◆ TASK PROMPT: Below are records. Find each line in them that holds the word "visual" and copy it.

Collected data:
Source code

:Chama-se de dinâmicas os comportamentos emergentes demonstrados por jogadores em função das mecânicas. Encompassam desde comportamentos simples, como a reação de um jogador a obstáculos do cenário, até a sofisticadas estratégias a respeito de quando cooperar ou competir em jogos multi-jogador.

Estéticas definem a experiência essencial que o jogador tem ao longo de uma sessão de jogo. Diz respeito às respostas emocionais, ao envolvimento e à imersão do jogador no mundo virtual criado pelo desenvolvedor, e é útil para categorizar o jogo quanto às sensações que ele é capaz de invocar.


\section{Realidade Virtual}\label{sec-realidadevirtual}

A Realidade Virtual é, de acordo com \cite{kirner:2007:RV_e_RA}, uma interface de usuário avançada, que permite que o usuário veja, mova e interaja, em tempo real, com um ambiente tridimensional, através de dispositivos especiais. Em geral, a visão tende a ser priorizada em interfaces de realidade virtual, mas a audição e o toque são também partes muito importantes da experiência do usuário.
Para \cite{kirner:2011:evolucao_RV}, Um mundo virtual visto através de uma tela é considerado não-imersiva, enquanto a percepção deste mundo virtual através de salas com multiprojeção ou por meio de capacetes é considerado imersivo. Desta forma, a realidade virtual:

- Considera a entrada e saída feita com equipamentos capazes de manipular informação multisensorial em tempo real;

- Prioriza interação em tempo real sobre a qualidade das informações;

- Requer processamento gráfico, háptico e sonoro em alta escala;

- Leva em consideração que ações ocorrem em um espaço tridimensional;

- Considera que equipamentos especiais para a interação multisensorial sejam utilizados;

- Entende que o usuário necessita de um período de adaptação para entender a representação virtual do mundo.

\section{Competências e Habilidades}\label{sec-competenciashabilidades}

* * *

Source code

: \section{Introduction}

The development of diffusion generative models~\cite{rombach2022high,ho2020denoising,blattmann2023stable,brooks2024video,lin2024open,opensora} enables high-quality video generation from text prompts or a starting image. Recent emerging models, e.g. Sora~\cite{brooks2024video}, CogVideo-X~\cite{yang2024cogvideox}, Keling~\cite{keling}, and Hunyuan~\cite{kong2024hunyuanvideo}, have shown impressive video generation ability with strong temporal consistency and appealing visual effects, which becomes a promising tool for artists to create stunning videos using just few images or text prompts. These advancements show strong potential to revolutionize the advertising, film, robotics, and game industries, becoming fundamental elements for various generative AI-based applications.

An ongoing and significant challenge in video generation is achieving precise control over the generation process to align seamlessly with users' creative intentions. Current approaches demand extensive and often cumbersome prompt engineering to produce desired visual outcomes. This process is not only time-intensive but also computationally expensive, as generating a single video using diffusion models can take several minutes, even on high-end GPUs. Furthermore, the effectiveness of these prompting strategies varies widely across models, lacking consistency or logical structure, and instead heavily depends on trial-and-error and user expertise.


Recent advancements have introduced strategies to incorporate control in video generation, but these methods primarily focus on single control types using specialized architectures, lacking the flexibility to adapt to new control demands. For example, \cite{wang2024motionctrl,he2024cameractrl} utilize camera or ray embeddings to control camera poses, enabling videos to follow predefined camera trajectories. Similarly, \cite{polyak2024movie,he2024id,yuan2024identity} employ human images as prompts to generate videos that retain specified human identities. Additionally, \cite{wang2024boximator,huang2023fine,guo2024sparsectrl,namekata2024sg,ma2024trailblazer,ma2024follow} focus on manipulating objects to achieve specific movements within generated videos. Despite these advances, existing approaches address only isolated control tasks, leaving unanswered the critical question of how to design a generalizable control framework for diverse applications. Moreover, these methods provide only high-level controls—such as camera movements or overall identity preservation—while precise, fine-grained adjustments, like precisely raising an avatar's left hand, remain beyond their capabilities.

◆ ANSWER BOX:
The development of diffusion generative models~\cite{rombach2022high,ho2020denoising,blattmann2023stable,brooks2024video,lin2024open,opensora} enables high-quality video generation from text prompts or a starting image. Recent emerging models, e.g. Sora~\cite{brooks2024video}, CogVideo-X~\cite{yang2024cogvideox}, Keling~\cite{keling}, and Hunyuan~\cite{kong2024hunyuanvideo}, have shown impressive video generation ability with strong temporal consistency and appealing visual effects, which becomes a promising tool for artists to create stunning videos using just few images or text prompts. These advancements show strong potential to revolutionize the advertising, film, robotics, and game industries, becoming fundamental elements for various generative AI-based applications.
An ongoing and significant challenge in video generation is achieving precise control over the generation process to align seamlessly with users' creative intentions. Current approaches demand extensive and often cumbersome prompt engineering to produce desired visual outcomes. This process is not only time-intensive but also computationally expensive, as generating a single video using diffusion models can take several minutes, even on high-end GPUs. Furthermore, the effectiveness of these prompting strategies varies widely across models, lacking consistency or logical structure, and instead heavily depends on trial-and-error and user expertise.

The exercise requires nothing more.